On voit assez facilement qu'une utilisation dans un autre contexte, bien que de plus en plus répandue, est relativement absurde, même (et peut-être _encore plus_) si l'on adopte l'orthographe d'origine.


----------



## Violet Green

Merci beaucoup, Cabezota et LV4-26, de vos réponses. C'est clair désormais !


----------



## Xence

Je me permets de remonter ce vieux topic, car j'ai toujours écrit "_autant pour moi_", suivant en cela l'usage courant, jusqu'à ce que je découvre récemment que l'origine soi-disant militaire de cette expression impose l'orthographe "_au temps..._". Même l'Académie, qui retient cette graphie, n'est pas trop sûre des circonstances de son apparition.

Mais en même temps, je découvre aussi que c'est un sujet à controverse partageant à peu près équitablement les tenants de l'une ou l'autre écriture. Luc Bentz, auteur du site langue-fr, reconnaît que la page qu'il consacre au débat autour de cette formule est la plus consultée sur le site: près de 300 000 visiteurs en 3 ans! 
http://www.rue89.com/89/autant-pour-moi-ou-au-temps-pour-moi 

Lire aussi l'article consacré par Wikipedia à cette controverse.


----------



## Ploupinet

A mon humble avis, l'orthographe "autant pour moi" est la plus utilisée car c'est la façon la plus "logique" de la retranscrire : on se trompe, on se rejette la faute en la passant "autant sur soi". C'est assez flou, mais compréhensible : ça marche donc. C'est du moins comme ça que je vois les choses 
Or, je pense qu'on a tendance à se fier beaucoup (peut-être trop ) à la logique, ainsi en voyant cette expression écrite ainsi, voire en l'écrivant soi-même pour la première fois, on ne se pose aucune question. Et on en arrive à considérer cette orthographe plausible comme juste, plus par habitude qu'autre chose. J'en étais convaincu pendant très longtemps, mais si l'orthographe initiale était "au temps", et qu'on considère le fait qu'"autant pour moi" n'a qu'une hypothétique possibilité sémantique, aucun doute à avoir de mon côté : il vaut mieux adopter "au temps pour moi" !


----------



## KaRiNe_Fr

Salut Violet Green,

Voir aussi d'autres avis sur ce fil du forum Fr_En.


----------



## Xence

Je me suis amusé  à faire le décompte sur Google (bon, ça vaut ce que ça vaut comme indice...):


un total d'environ *197 000* pour *"au temps pour moi"* 

un total d'environ *393 000* pour *"autant pour moi"*


----------



## tilt

Xence said:


> Je me suis amusé  à faire le décompte sur Google (bon, ça vaut ce que ça vaut comme indice...):
> 
> 
> un total d'environ *197 000* pour *"au temps pour moi"*
> 
> un total d'environ *393 000* pour *"autant pour moi"*


Oui, mais dans le 393000, tu inclues toutes les phrases du genre "_il y en a autant pour moi que pour toi_"...
Cette statistique n'est donc pas parlante.


----------



## Fred_C

Bonjour,

Deux choses :
1. L'expression existe telle quelle en italien. On dit "al tempo per me". En italien, "al tempo" (au temps) n'est pas homonyme de "tanto" (autant).

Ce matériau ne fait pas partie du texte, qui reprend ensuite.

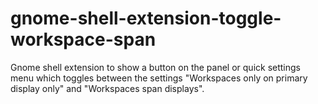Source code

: # gnome-shell-extension-toggle-workspace-span
Gnome shell extension to show a button on the panel or quick settings menu which toggles between the settings "Workspaces only on primary display only" and "Workspaces span displays".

2. Il y a quelques décennies, cette expression était populaire, à la limite du vulgaire. On ne l'écrivait donc pas souvent, ce qui explique que personne ne sache l'écrire.
(C'est comme "être dans le coal-tar". Qui sait vraiment l'écrire ? Et pour cause : Ca ne s'écrit pas.)


----------



## Xence

tilt said:


> Oui, mais dans le 393000, tu inclues toutes les phrases du genre "_il y en a autant pour moi que pour toi_"...
> Cette statistique n'est donc pas parlante.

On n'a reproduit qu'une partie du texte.